----- Given entries -----

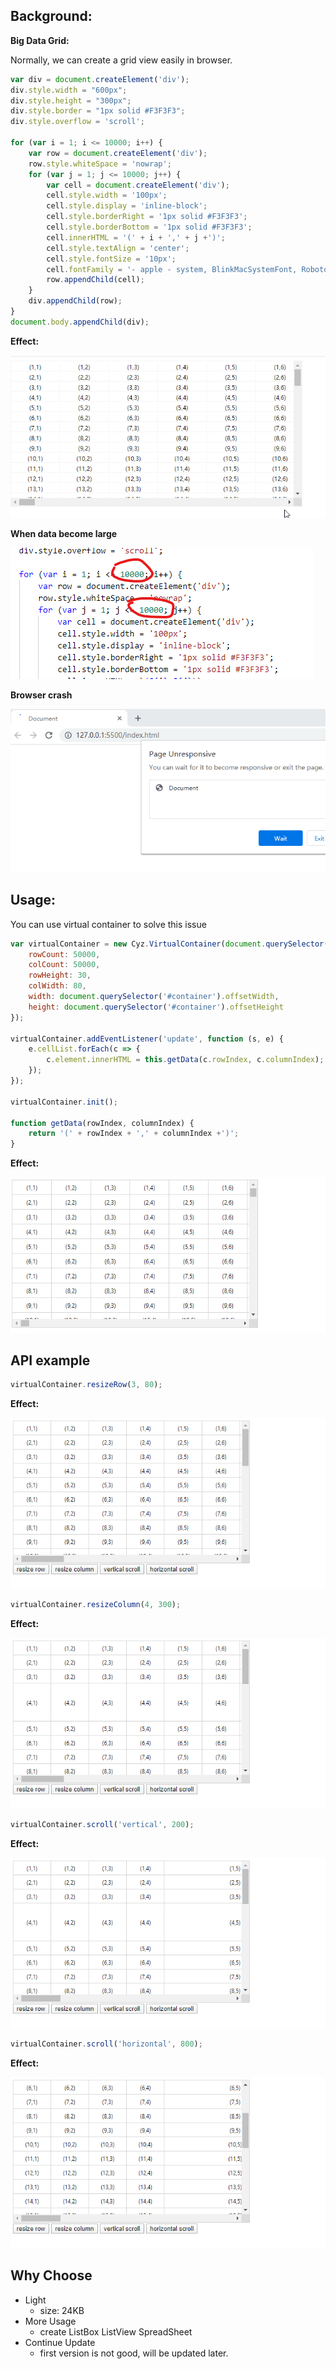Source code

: ## Background:

<b>Big Data Grid:</b>

Normally, we can create a grid view easily in browser. 

```javascript
var div = document.createElement('div');
div.style.width = "600px";
div.style.height = "300px";
div.style.border = "1px solid #F3F3F3";
div.style.overflow = 'scroll';

for (var i = 1; i <= 10000; i++) {
    var row = document.createElement('div');
    row.style.whiteSpace = 'nowrap';
    for (var j = 1; j <= 10000; j++) {
        var cell = document.createElement('div');
        cell.style.width = '100px';
        cell.style.display = 'inline-block';
        cell.style.borderRight = '1px solid #F3F3F3';
        cell.style.borderBottom = '1px solid #F3F3F3';
        cell.innerHTML = '(' + i + ',' + j +')';
        cell.style.textAlign = 'center';
        cell.style.fontSize = '10px';
        cell.fontFamily = '- apple - system, BlinkMacSystemFont, Roboto, Oxygen, Ubuntu, Cantarell';
        row.appendChild(cell);
    }
    div.appendChild(row);
}
document.body.appendChild(div);
```

<b>Effect:</b>

![effect1](https://github.com/TempeBrennan/virtual-container/blob/master/res/grid.gif?raw=true)

<b>When data become large</b>

![effect2](https://github.com/TempeBrennan/virtual-container/blob/master/res/change-code.png?raw=true)

<b>Browser crash</b>

![big data grid](https://github.com/TempeBrennan/virtual-container/blob/master/res/big-data.gif?raw=true)

## Usage:

You can use virtual container to solve this issue
```javascript
var virtualContainer = new Cyz.VirtualContainer(document.querySelector('#container'), {
    rowCount: 50000,
    colCount: 50000,
    rowHeight: 30,
    colWidth: 80,
    width: document.querySelector('#container').offsetWidth,
    height: document.querySelector('#container').offsetHeight
});

virtualContainer.addEventListener('update', function (s, e) {
    e.cellList.forEach(c => {
        c.element.innerHTML = this.getData(c.rowIndex, c.columnIndex);
    });
});

virtualContainer.init();

function getData(rowIndex, columnIndex) {
    return '(' + rowIndex + ',' + columnIndex +')';
}
```

<b>Effect:</b>

![virtual-container](https://github.com/TempeBrennan/virtual-container/blob/master/res/virtual-grid.gif?raw=true)

## API example

```javascript
virtualContainer.resizeRow(3, 80);
```
<b>Effect:</b>


![virtual-container](https://github.com/TempeBrennan/virtual-container/blob/master/res/api1.gif?raw=true)

```javascript
virtualContainer.resizeColumn(4, 300);
```
<b>Effect:</b>


![virtual-container](https://github.com/TempeBrennan/virtual-container/blob/master/res/api2.gif?raw=true)

```javascript
virtualContainer.scroll('vertical', 200);
```
<b>Effect:</b>


![virtual-container](https://github.com/TempeBrennan/virtual-container/blob/master/res/api3.gif?raw=true)

```javascript
virtualContainer.scroll('horizontal', 800);
```
<b>Effect:</b>


![virtual-container](https://github.com/TempeBrennan/virtual-container/blob/master/res/api4.gif?raw=true)

## Why Choose

* Light
    - size: 24KB
* More Usage
    - create ListBox ListView SpreadSheet
* Continue Update
    - first version is not good, will be updated later.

-----

What to work on
Nothing but the lines from the one containing "## Why Choose" through the last line of the listing should be output, each exactly as written.

Response below
## Why Choose

* Light
    - size: 24KB
* More Usage
    - create ListBox ListView SpreadSheet
* Continue Update
    - first version is not good, will be updated later.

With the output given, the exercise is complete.